Billy Joel: Live at Yankee Stadium is the fourth video album by American singer-songwriter Billy Joel. It was recorded during two concerts of the Storm Front Tour at Yankee Stadium in New York City on June 22 and 23, 1990. It was televised on September 2, 1990, released on VHS later that year, and released on DVD in late 2000. The video album was certified Platinum by the RIAA.

Joel’s two performances at Yankee Stadium on June 22 and 23, 1990 were part of the Storm Front Tour. The concerts were filmed over two nights using 16 mm film and recorded for a planned television and home video release.

== Chapter listing ==
All songs written by Billy Joel, except "Shout" (Isley Brothers).

1. Program Start
2. Opening
3. "Storm Front"
4. "I Go to Extremes"
5. "Scenes from an Italian Restaurant"
6. "The Downeaster 'Alexa'"
7. "Pressure"
8. "New York State of Mind"
9. "We Didn't Start the Fire"
10. "Shout"
11. "That's Not Her Style"
12. "Miami 2017 (Seen the Lights Go Out on Broadway)"
13. "A Matter of Trust"
14. "Piano Man"

==Remastered version==
The concert was remastered in 2022 and given a limited theatrical release on October 5 and 9, 2022. The re-mastered concert, with additional songs, was released on CD and DVD on November 4, 2022. Joel is the only recording artist to perform at Yankee Stadium, Giants Stadium and Shea Stadium.

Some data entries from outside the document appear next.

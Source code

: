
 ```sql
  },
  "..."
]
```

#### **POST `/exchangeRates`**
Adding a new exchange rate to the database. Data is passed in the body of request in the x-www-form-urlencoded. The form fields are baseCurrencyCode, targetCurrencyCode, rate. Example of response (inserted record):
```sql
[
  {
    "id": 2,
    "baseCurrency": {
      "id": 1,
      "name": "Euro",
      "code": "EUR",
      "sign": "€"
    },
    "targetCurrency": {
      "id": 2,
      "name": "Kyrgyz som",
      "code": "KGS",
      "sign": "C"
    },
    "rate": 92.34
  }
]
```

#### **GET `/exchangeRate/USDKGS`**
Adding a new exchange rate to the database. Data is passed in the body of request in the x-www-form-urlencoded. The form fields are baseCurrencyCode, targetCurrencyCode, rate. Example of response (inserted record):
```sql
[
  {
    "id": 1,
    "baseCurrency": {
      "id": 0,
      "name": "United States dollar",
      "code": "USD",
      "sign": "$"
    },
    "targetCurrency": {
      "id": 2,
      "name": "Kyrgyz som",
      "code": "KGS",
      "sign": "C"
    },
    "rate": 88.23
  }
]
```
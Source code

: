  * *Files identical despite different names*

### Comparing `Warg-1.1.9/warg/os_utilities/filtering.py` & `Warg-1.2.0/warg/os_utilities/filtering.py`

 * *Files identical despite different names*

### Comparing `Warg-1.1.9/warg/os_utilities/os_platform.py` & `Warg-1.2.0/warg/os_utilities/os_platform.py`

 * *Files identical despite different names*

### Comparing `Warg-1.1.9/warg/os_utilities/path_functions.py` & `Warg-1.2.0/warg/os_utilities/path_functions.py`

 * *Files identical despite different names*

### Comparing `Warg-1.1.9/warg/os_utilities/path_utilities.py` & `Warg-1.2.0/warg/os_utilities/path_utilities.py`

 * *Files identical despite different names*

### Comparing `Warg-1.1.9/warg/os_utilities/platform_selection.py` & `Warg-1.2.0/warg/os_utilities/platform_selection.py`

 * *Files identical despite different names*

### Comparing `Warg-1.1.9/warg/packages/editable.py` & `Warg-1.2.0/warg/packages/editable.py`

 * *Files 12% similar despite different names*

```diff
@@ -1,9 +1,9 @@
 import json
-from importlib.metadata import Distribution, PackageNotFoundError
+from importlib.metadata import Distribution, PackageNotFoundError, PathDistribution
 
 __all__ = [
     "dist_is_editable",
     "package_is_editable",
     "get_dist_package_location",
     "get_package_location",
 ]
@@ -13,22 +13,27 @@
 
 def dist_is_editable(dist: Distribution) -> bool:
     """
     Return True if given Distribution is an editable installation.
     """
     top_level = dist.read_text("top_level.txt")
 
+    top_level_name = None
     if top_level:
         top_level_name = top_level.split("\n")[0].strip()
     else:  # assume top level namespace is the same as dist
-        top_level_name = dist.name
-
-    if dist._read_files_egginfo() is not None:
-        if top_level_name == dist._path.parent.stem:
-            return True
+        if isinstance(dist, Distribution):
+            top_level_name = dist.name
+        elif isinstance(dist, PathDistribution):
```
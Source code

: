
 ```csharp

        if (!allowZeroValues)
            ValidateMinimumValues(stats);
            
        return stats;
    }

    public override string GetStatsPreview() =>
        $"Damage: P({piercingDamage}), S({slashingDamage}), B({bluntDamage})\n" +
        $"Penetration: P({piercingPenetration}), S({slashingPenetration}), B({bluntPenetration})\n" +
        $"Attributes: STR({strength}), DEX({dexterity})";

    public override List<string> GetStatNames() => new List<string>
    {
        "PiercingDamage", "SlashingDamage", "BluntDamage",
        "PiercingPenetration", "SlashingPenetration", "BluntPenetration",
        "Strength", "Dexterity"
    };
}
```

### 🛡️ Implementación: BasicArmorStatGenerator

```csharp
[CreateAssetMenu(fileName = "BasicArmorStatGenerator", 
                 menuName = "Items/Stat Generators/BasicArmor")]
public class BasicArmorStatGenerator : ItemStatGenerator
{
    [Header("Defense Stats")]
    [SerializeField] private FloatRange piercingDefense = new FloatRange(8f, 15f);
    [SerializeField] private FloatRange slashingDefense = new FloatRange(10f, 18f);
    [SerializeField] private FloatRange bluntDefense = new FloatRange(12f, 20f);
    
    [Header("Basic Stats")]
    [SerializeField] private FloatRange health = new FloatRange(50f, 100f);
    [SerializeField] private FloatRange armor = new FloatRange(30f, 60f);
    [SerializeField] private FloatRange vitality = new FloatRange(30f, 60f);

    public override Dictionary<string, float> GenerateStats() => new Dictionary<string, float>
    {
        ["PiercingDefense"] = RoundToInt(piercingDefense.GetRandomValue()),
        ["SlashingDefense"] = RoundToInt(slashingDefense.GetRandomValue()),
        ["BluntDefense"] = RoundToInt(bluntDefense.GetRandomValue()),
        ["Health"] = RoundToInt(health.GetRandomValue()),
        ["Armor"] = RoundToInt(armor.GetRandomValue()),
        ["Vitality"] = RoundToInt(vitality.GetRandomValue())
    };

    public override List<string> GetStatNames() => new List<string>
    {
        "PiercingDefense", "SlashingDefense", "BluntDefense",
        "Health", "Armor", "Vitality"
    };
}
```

== Historical significance ==
The Yankee Stadium concerts have been cited as one of Joel’s most remembered live performances, reflecting both his status as a New York-born artist and his popularity at the height of his commercial success in the early 1990s. The shows contributed to a broader trend of large-scale stadium concert films that became increasingly common during the late 20th century.

==Track listing==
===CD===
All songs written by Billy Joel.

Disc 1
1. "Storm Front" - 5:33
2. "Allentown" – 3:55
3. "Prelude/Angry Young Man" – 5:22
4. "I Go to Extremes" – 4:22
5. "New York State of Mind" – 6:10
6. "The Downeaster 'Alexa'" – 4:43
7. "My Life" – 4:41
8. "Shameless" – 4:28
9. "Scenes from an Italian Restaurant" – 7:24
10. "Pressure" – 5:21
11. "Miami 2017 (Seen the Lights Go Out on Broadway)" – 4:31
12. "Uptown Girl" – 3:08

Disc 2
1. "We Didn't Start the Fire" – 5:10
2. "A Matter of Trust" – 4:13
3. "Only the Good Die Young" – 3:42
4. "That's Not Her Style" – 5:41
5. "Big Shot" – 5:12
6. "Goodnight Saigon" – 7:21
7. "It's Still Rock and Roll to Me" – 3:17
8. "An Innocent Man" – 6:10
9. "You May Be Right" – 4:58
10. "Piano Man" – 5:30

===DVD===
All songs written by Billy Joel, except "Shout" (Isley Brothers) and "Take Me Out to the Ball Game" (Jack Norworth, Albert Von Tilzer).
1. "Storm Front"
2. Open / "Take Me Out to the Ballgame"
3. "Scenes from an Italian Restaurant"
4. "The Downeaster 'Alexa'"
5. "I Go to Extremes"
6. "Pressure"
7. Yankee Stadium Story, Part 1
8. "New York State of Mind"
9. "We Didn't Start the Fire"
10. "Shout" (parts 1 and 2)
11. "Uptown Girl"
12. Yankee Stadium Story, Part 2
13. "That's Not Her Style"
14. "Miami 2017 (Seen the Lights Go Out on Broadway)"
15. "A Matter of Trust"
16. "Piano Man"
17. Credits

== Personnel ==
=== CD credits ===
- Mastered by – Ted Jensen
- Mixed by – Jake Davis, Jay Vicari, Tom Davis
- Produced by Brian Ruggles, John Jackson, Steve Cohen, and Jon Small

=== Film credits ===
- Directed by Jon Small
- Produced by Jon Small and Steve Cohen
- Executive producers – Jerry Durbin, Deborah Newman, and Jeff Schock
- Editors - Greg Dougherty (1990 version), Adam Little (2022 remastered version)
- Director of photography – Jeff Zimmerman
- Co-producer – Stephen Saporta

=== The band ===
- Billy Joel – vocals, piano, guitar, accordion, harmonica
- Crystal Taliefero – percussion, backing vocals, saxophone, guitar
- Liberty DeVitto – drums
- Mark Rivera – saxophone, flute, percussion, backing vocals
- David Brown – lead guitar, percussion, backing vocals
- Schuyler Deale – bass guitar
- Jeff Jacobs – keyboards
- Tommy Byrnes – rhythm guitar, backing vocals
- Lisa Germano – violin ("The Downeaster 'Alexa'")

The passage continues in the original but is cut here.